[What this task involves]: Where a line below includes the word "wanted", copy that line.

[Data provided]:
________________

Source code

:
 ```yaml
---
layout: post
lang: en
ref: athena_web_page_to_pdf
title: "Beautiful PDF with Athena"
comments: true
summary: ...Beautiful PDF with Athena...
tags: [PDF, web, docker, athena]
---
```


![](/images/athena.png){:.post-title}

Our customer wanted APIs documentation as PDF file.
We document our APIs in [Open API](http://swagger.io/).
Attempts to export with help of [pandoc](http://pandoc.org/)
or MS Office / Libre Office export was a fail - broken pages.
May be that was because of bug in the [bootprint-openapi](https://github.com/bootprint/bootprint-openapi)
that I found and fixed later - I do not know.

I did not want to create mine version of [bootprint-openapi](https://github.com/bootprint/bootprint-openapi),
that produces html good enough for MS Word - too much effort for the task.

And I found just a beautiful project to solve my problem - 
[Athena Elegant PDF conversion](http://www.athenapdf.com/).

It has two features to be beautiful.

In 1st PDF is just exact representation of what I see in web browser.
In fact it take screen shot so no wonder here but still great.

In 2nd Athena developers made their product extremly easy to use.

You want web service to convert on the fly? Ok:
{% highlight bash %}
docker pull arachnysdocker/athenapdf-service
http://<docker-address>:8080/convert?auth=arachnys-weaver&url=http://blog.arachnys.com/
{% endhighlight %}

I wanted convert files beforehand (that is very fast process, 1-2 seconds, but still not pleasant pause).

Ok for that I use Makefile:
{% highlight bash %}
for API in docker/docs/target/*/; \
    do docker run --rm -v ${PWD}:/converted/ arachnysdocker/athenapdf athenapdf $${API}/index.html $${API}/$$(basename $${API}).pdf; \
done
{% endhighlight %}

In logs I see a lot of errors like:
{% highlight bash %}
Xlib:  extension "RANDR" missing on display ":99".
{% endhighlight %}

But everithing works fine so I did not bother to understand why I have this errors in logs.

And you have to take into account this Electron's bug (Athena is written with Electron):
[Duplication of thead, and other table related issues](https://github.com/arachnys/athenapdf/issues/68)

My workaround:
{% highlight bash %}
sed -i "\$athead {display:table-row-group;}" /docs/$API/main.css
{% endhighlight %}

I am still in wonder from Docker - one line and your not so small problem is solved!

________________

[Solution to the problem]:
Our customer wanted APIs documentation as PDF file.
I wanted convert files beforehand (that is very fast process, 1-2 seconds, but still not pleasant pause).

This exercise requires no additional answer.